Pictures paired with source code:

┌──

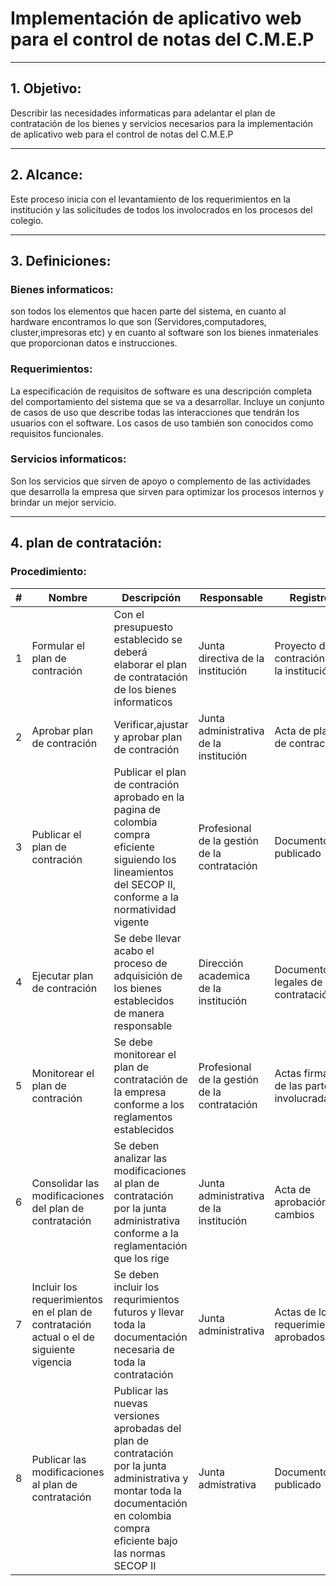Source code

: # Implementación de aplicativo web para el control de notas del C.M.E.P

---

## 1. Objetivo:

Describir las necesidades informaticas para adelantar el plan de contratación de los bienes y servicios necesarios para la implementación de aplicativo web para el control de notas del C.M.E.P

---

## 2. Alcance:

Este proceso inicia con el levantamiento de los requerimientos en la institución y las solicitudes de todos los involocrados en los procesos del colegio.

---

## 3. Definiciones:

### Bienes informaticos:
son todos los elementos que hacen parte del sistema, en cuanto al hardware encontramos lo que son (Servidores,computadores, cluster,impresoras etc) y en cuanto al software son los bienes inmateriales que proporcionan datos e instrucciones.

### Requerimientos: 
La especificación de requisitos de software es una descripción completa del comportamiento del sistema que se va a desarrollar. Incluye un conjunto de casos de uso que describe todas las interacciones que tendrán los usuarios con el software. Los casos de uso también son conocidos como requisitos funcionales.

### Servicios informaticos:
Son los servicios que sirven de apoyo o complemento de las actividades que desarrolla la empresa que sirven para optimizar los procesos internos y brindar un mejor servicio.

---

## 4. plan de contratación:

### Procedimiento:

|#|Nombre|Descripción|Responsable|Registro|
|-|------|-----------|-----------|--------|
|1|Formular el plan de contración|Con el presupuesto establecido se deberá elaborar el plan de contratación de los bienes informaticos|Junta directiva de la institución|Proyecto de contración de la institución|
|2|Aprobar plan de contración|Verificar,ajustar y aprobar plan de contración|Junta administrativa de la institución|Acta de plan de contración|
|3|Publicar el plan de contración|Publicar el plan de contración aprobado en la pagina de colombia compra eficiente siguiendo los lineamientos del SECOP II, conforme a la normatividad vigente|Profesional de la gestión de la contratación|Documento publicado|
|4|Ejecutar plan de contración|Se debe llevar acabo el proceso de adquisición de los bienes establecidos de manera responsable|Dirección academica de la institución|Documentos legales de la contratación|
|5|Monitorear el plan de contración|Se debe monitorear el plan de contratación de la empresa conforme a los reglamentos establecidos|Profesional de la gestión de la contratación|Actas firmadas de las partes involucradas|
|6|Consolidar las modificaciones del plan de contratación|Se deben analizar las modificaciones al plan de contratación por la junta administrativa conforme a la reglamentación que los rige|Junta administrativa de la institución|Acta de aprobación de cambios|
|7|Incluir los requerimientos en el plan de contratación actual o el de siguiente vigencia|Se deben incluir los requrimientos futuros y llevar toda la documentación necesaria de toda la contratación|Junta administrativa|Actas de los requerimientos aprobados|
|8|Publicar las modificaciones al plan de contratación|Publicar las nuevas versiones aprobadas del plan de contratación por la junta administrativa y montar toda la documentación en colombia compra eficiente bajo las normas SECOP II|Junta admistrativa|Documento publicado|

└──
┌──

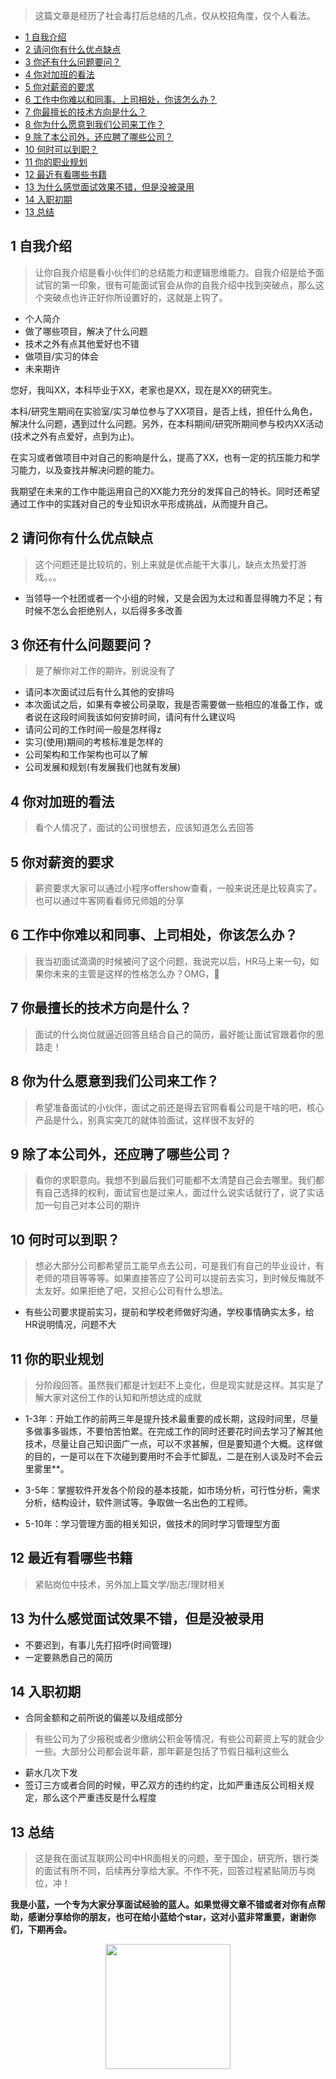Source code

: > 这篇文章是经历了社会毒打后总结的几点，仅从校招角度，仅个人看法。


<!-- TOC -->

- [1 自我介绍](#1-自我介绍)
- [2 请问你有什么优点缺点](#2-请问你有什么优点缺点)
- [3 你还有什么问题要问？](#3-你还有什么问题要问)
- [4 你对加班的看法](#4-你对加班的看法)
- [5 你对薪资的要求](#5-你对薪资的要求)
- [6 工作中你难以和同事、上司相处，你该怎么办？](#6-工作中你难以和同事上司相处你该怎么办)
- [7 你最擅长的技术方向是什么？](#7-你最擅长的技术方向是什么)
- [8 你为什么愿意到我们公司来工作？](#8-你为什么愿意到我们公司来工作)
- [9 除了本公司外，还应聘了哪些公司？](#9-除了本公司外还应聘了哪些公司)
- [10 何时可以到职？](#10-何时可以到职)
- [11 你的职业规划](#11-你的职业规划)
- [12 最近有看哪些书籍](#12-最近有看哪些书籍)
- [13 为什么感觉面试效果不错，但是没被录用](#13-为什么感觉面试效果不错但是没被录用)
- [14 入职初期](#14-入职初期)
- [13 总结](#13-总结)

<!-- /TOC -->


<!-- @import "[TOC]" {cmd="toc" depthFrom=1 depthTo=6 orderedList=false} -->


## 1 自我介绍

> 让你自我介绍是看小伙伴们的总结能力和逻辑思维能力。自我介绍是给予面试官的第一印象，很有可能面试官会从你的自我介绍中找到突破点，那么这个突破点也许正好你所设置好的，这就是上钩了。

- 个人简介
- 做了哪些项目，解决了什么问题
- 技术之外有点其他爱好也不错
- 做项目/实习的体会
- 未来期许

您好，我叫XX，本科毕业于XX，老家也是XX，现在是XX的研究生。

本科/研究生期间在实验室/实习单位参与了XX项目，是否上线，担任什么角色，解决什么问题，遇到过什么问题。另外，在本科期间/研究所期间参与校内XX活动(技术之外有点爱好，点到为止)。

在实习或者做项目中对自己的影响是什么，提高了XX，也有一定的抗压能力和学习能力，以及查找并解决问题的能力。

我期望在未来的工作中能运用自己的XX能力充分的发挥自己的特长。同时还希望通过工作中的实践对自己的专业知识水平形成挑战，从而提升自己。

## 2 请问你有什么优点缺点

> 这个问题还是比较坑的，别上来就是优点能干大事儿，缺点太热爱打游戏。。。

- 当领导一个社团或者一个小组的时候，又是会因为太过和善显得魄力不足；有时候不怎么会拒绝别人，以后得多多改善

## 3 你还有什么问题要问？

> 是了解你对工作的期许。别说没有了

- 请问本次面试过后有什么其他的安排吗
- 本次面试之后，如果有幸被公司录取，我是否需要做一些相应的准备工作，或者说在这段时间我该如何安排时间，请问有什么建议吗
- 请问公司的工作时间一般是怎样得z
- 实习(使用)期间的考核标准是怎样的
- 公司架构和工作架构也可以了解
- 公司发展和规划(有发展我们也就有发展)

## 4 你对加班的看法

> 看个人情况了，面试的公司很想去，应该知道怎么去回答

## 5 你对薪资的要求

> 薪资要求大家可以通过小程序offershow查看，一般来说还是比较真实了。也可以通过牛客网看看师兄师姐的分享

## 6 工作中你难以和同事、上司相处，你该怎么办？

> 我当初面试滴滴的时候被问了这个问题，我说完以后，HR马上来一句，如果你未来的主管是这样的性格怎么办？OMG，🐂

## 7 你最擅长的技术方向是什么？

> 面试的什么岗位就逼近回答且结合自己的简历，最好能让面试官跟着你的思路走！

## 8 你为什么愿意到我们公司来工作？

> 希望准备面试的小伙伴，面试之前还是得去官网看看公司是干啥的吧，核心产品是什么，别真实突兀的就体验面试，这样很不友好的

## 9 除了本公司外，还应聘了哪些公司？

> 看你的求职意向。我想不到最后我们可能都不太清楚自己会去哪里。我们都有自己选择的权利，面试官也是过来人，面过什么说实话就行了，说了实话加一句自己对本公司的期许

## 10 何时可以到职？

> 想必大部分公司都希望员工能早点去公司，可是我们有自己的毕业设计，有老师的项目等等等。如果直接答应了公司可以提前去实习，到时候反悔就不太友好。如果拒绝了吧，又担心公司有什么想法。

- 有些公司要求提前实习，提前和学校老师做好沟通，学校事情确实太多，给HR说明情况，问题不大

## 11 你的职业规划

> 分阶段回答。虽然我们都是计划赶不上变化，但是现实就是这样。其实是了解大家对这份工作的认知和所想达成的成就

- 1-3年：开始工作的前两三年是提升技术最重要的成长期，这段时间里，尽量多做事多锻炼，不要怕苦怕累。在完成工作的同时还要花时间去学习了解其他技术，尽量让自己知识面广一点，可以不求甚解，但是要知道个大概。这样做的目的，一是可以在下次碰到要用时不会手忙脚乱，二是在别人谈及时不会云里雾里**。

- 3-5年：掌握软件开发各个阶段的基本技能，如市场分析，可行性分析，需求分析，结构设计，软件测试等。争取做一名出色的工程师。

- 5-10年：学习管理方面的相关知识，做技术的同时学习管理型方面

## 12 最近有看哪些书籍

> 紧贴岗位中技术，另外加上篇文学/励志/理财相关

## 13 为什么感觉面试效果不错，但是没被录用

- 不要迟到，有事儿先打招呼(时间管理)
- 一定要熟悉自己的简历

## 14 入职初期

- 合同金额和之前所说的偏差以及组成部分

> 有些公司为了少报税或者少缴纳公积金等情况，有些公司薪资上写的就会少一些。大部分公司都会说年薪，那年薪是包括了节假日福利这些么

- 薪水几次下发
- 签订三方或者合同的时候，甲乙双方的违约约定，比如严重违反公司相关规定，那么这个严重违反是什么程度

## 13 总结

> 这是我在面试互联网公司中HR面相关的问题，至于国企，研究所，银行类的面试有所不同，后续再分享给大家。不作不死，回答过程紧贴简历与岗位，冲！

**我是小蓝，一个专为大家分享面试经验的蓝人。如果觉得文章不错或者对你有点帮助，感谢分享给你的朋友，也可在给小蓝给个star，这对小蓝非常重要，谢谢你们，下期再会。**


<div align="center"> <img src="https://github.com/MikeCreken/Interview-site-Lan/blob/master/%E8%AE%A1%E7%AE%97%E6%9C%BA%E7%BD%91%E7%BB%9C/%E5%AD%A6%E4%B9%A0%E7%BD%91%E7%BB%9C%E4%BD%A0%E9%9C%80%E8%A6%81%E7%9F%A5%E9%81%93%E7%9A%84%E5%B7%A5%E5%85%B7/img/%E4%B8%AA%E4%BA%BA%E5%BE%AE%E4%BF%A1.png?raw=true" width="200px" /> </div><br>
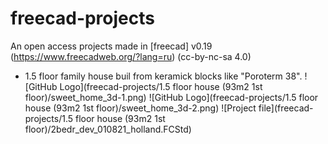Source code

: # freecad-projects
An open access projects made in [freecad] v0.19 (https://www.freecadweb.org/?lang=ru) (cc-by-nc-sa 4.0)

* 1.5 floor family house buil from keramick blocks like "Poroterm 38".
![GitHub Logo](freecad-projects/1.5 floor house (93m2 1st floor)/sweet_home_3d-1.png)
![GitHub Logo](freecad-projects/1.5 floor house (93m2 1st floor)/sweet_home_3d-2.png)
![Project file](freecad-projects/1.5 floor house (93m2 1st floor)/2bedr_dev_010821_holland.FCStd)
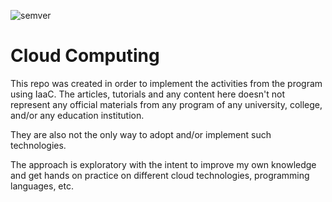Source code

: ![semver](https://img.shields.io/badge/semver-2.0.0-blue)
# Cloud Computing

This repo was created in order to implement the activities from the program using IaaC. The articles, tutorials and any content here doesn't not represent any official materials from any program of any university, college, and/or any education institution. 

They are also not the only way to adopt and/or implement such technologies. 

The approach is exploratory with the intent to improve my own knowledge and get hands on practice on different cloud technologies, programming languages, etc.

└──
┌──

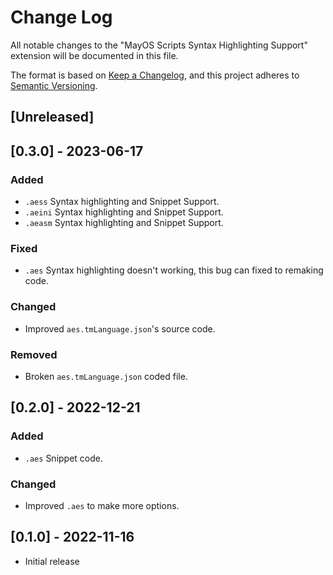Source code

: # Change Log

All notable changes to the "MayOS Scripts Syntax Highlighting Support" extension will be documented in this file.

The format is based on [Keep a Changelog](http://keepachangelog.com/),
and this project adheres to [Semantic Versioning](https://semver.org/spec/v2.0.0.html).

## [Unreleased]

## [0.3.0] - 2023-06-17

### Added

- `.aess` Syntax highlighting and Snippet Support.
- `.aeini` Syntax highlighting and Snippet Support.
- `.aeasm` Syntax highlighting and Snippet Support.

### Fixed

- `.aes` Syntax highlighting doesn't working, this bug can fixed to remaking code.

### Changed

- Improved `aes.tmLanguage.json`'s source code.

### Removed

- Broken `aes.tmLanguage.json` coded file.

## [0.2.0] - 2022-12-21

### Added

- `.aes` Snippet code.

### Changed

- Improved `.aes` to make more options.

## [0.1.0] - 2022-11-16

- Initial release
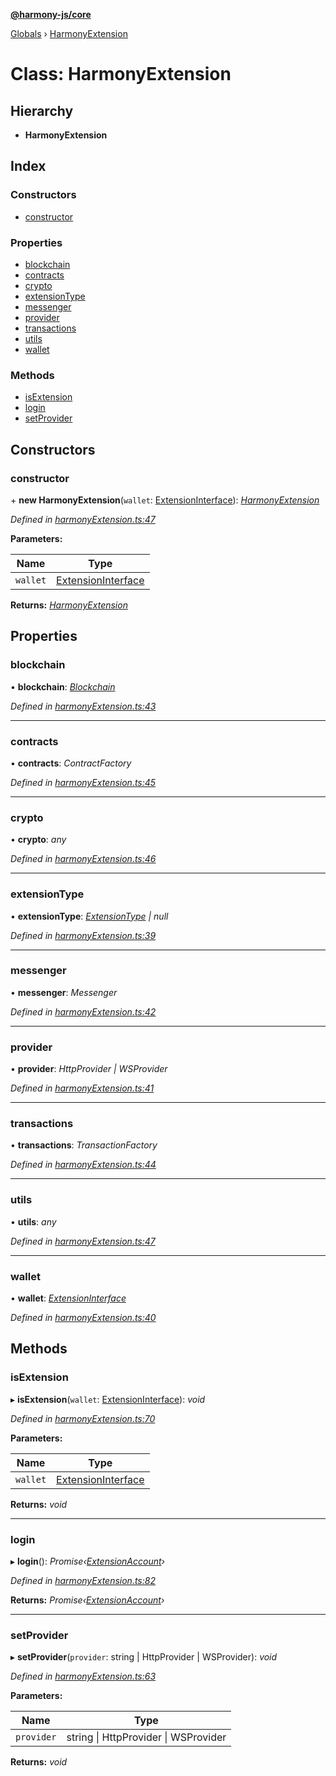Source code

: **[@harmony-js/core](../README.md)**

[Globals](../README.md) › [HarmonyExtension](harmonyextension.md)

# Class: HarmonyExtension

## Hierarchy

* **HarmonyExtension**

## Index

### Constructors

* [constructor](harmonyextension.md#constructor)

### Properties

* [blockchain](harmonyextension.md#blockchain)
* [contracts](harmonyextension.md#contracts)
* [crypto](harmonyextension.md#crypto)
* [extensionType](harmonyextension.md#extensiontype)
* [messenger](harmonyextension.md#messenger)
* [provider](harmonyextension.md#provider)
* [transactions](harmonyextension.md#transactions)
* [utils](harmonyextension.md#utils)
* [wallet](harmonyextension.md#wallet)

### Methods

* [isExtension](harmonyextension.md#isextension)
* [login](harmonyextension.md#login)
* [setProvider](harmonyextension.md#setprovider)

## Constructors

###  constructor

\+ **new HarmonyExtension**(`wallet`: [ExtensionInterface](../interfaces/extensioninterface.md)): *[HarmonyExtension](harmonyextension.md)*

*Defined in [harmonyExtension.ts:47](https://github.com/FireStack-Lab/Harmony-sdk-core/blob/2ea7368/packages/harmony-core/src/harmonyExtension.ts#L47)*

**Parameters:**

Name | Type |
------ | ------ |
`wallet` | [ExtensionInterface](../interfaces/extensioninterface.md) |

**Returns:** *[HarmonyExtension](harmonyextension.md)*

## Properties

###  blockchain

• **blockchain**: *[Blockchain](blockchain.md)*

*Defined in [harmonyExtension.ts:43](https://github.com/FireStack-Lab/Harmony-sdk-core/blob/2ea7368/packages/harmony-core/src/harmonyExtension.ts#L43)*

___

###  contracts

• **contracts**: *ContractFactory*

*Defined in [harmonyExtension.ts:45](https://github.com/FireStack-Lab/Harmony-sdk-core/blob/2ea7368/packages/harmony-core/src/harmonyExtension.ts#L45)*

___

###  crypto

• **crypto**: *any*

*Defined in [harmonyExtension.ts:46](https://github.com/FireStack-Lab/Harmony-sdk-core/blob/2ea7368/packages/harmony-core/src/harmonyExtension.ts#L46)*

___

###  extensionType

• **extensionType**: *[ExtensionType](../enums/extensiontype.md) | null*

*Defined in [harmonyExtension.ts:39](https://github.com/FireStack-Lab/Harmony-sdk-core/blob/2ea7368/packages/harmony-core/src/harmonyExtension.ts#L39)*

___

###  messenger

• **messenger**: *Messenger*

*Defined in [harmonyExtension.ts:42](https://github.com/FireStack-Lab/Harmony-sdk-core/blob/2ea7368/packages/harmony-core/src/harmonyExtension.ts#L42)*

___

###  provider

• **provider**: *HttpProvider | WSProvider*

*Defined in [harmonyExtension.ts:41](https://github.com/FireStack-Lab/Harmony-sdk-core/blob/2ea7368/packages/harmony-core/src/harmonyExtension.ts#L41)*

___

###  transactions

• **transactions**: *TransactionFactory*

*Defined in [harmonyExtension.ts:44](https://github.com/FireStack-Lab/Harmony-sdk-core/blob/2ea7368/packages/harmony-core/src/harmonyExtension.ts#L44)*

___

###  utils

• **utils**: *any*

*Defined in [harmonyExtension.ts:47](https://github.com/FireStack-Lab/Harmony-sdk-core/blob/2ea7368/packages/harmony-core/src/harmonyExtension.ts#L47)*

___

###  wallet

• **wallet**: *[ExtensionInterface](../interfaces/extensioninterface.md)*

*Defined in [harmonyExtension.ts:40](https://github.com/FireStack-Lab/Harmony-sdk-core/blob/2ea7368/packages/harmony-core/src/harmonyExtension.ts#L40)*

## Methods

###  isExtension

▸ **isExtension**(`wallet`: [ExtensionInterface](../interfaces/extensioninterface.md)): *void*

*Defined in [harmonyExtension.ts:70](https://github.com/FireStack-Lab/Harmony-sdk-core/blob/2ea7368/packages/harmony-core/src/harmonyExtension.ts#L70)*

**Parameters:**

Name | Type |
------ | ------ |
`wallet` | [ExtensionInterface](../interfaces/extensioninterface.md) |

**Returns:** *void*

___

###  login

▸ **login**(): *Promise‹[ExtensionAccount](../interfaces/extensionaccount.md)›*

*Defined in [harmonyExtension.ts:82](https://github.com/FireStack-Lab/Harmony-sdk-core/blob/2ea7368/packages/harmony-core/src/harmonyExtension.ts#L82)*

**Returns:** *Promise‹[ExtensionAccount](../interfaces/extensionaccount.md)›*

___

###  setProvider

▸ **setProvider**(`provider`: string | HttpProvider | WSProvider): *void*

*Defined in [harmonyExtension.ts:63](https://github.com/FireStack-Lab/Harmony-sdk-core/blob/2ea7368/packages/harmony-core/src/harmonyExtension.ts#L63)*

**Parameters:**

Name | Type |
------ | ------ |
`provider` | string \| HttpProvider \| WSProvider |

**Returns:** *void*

└──

• [Task instructions]: In the records, which lines mention the word "WSProvider"? Copy those lines.

• [Task answer]:
• **provider**: *HttpProvider | WSProvider*
▸ **setProvider**(`provider`: string | HttpProvider | WSProvider): *void*
`provider` | string \| HttpProvider \| WSProvider |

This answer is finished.